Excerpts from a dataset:
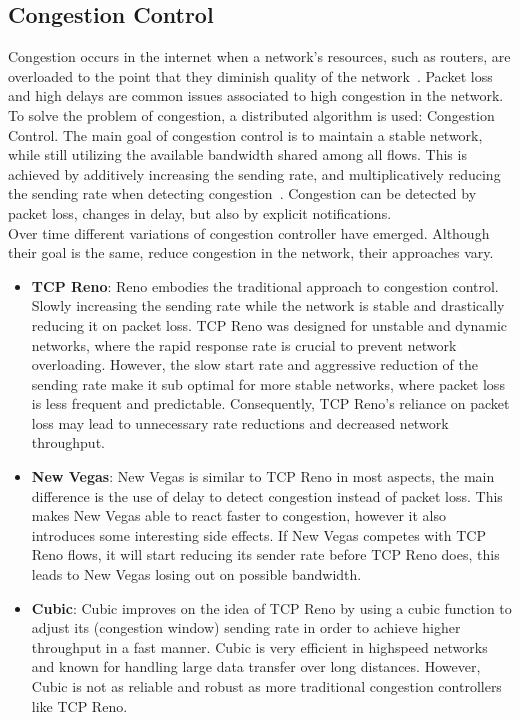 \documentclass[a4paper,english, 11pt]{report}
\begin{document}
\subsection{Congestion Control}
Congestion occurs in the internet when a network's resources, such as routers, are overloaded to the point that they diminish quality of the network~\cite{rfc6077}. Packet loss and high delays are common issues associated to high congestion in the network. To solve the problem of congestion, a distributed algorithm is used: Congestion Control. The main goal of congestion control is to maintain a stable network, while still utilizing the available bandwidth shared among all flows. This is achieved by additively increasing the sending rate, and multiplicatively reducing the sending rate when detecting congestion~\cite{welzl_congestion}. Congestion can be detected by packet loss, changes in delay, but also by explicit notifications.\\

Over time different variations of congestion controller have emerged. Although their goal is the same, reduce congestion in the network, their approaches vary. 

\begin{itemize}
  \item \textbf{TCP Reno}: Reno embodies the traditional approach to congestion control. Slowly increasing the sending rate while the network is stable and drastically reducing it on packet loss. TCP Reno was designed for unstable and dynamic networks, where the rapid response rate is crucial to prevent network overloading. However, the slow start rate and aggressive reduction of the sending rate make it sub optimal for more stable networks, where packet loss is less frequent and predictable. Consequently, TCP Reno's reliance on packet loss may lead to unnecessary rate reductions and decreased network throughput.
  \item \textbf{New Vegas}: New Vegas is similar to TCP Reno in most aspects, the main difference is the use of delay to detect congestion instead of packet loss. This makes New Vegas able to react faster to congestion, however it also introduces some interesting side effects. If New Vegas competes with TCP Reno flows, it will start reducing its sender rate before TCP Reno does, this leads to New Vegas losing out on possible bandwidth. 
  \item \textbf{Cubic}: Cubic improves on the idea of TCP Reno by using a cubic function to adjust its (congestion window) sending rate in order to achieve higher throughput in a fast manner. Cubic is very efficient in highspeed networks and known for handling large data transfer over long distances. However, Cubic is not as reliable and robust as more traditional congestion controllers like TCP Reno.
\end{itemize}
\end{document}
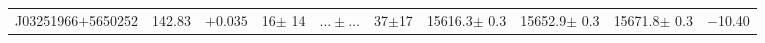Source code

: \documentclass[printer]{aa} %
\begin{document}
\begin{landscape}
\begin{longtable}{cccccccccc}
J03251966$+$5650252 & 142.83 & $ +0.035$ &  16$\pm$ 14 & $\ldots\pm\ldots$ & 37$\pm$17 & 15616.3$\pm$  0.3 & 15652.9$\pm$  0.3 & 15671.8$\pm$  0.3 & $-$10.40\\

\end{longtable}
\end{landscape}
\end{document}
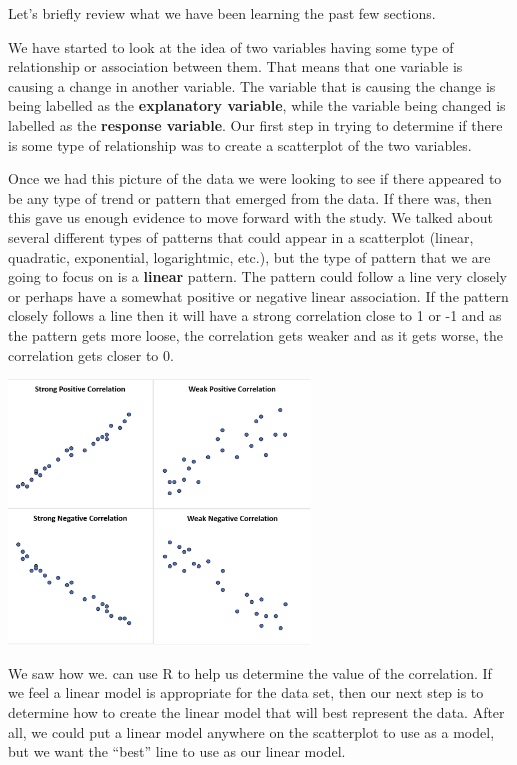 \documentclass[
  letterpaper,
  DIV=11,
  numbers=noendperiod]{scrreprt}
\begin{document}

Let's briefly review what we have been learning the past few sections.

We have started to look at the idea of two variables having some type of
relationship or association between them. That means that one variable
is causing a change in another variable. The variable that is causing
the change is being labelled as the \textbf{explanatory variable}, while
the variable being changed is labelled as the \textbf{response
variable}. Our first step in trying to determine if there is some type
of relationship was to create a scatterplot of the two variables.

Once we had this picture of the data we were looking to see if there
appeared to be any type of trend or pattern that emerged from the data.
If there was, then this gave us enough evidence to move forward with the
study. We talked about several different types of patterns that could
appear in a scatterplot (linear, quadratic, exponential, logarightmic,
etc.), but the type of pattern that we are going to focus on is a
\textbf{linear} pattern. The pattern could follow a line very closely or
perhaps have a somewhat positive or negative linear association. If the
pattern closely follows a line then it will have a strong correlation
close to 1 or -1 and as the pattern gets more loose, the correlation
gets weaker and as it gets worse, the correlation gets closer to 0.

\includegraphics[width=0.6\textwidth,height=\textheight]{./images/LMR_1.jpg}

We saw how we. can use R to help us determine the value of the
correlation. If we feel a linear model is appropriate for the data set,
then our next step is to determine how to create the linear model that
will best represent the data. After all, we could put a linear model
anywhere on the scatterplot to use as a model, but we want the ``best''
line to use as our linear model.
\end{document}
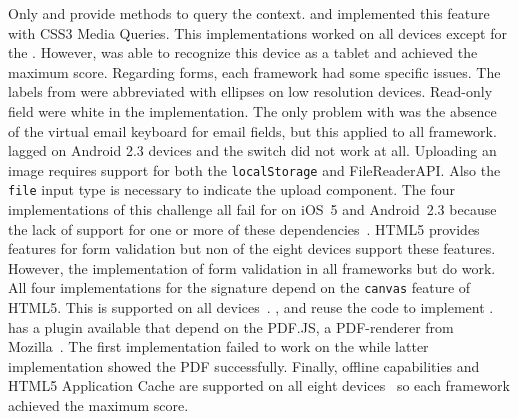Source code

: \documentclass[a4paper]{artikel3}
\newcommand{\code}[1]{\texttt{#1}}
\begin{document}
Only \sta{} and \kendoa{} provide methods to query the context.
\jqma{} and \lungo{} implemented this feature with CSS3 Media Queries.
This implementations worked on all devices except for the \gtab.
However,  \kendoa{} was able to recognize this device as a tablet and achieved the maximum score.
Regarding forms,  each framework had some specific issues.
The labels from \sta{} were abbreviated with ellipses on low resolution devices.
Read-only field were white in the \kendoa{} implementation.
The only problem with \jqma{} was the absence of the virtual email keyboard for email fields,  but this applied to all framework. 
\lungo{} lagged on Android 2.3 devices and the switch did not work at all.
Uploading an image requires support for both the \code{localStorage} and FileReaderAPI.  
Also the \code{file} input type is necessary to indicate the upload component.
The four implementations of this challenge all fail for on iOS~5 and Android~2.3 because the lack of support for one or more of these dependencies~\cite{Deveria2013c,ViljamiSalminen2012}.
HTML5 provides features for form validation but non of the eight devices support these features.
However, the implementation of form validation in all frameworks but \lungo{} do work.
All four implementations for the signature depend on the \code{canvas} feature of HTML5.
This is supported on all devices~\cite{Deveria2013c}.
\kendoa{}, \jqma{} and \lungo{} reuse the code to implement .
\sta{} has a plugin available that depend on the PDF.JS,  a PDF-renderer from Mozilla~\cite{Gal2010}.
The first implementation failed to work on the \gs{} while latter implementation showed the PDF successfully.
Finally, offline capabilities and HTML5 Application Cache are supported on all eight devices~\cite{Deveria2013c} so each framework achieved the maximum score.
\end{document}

> TASK ITEM
Leave out the images and copy every record above exactly.

> SOLUTION
 \documentclass[a4paper,english, 11pt]{report}
\begin{document}
\subsection{Congestion Control}
Congestion occurs in the internet when a network's resources, such as routers, are overloaded to the point that they diminish quality of the network~\cite{rfc6077}. Packet loss and high delays are common issues associated to high congestion in the network. To solve the problem of congestion, a distributed algorithm is used: Congestion Control. The main goal of congestion control is to maintain a stable network, while still utilizing the available bandwidth shared among all flows. This is achieved by additively increasing the sending rate, and multiplicatively reducing the sending rate when detecting congestion~\cite{welzl_congestion}. Congestion can be detected by packet loss, changes in delay, but also by explicit notifications.\\

Over time different variations of congestion controller have emerged. Although their goal is the same, reduce congestion in the network, their approaches vary. 

\begin{itemize}
  \item \textbf{TCP Reno}: Reno embodies the traditional approach to congestion control. Slowly increasing the sending rate while the network is stable and drastically reducing it on packet loss. TCP Reno was designed for unstable and dynamic networks, where the rapid response rate is crucial to prevent network overloading. However, the slow start rate and aggressive reduction of the sending rate make it sub optimal for more stable networks, where packet loss is less frequent and predictable. Consequently, TCP Reno's reliance on packet loss may lead to unnecessary rate reductions and decreased network throughput.
  \item \textbf{New Vegas}: New Vegas is similar to TCP Reno in most aspects, the main difference is the use of delay to detect congestion instead of packet loss. This makes New Vegas able to react faster to congestion, however it also introduces some interesting side effects. If New Vegas competes with TCP Reno flows, it will start reducing its sender rate before TCP Reno does, this leads to New Vegas losing out on possible bandwidth. 
  \item \textbf{Cubic}: Cubic improves on the idea of TCP Reno by using a cubic function to adjust its (congestion window) sending rate in order to achieve higher throughput in a fast manner. Cubic is very efficient in highspeed networks and known for handling large data transfer over long distances. However, Cubic is not as reliable and robust as more traditional congestion controllers like TCP Reno.
\end{itemize}
\end{document}
Source code

: \documentclass[printer]{aa} %
\begin{document}
\begin{landscape}
\begin{longtable}{cccccccccc}
J03251966$+$5650252 & 142.83 & $ +0.035$ &  16$\pm$ 14 & $\ldots\pm\ldots$ & 37$\pm$17 & 15616.3$\pm$  0.3 & 15652.9$\pm$  0.3 & 15671.8$\pm$  0.3 & $-$10.40\\

\end{longtable}
\end{landscape}
\end{document}
 \documentclass[
  letterpaper,
  DIV=11,
  numbers=noendperiod]{scrreprt}
\begin{document}

Let's briefly review what we have been learning the past few sections.

We have started to look at the idea of two variables having some type of
relationship or association between them. That means that one variable
is causing a change in another variable. The variable that is causing
the change is being labelled as the \textbf{explanatory variable}, while
the variable being changed is labelled as the \textbf{response
variable}. Our first step in trying to determine if there is some type
of relationship was to create a scatterplot of the two variables.

Once we had this picture of the data we were looking to see if there
appeared to be any type of trend or pattern that emerged from the data.
If there was, then this gave us enough evidence to move forward with the
study. We talked about several different types of patterns that could
appear in a scatterplot (linear, quadratic, exponential, logarightmic,
etc.), but the type of pattern that we are going to focus on is a
\textbf{linear} pattern. The pattern could follow a line very closely or
perhaps have a somewhat positive or negative linear association. If the
pattern closely follows a line then it will have a strong correlation
close to 1 or -1 and as the pattern gets more loose, the correlation
gets weaker and as it gets worse, the correlation gets closer to 0.

\includegraphics[width=0.6\textwidth,height=\textheight]{./images/LMR_1.jpg}

We saw how we. can use R to help us determine the value of the
correlation. If we feel a linear model is appropriate for the data set,
then our next step is to determine how to create the linear model that
will best represent the data. After all, we could put a linear model
anywhere on the scatterplot to use as a model, but we want the ``best''
line to use as our linear model.
\end{document}
Source code

: \documentclass[a4paper]{artikel3}
\newcommand{\code}[1]{\texttt{#1}}
\begin{document}
Only \sta{} and \kendoa{} provide methods to query the context.
\jqma{} and \lungo{} implemented this feature with CSS3 Media Queries.
This implementations worked on all devices except for the \gtab.
However,  \kendoa{} was able to recognize this device as a tablet and achieved the maximum score.
Regarding forms,  each framework had some specific issues.
The labels from \sta{} were abbreviated with ellipses on low resolution devices.
Read-only field were white in the \kendoa{} implementation.
The only problem with \jqma{} was the absence of the virtual email keyboard for email fields,  but this applied to all framework. 
\lungo{} lagged on Android 2.3 devices and the switch did not work at all.
Uploading an image requires support for both the \code{localStorage} and FileReaderAPI.  
Also the \code{file} input type is necessary to indicate the upload component.
The four implementations of this challenge all fail for on iOS~5 and Android~2.3 because the lack of support for one or more of these dependencies~\cite{Deveria2013c,ViljamiSalminen2012}.
HTML5 provides features for form validation but non of the eight devices support these features.
However, the implementation of form validation in all frameworks but \lungo{} do work.
All four implementations for the signature depend on the \code{canvas} feature of HTML5.
This is supported on all devices~\cite{Deveria2013c}.
\kendoa{}, \jqma{} and \lungo{} reuse the code to implement .
\sta{} has a plugin available that depend on the PDF.JS,  a PDF-renderer from Mozilla~\cite{Gal2010}.
The first implementation failed to work on the \gs{} while latter implementation showed the PDF successfully.
Finally, offline capabilities and HTML5 Application Cache are supported on all eight devices~\cite{Deveria2013c} so each framework achieved the maximum score.
\end{document}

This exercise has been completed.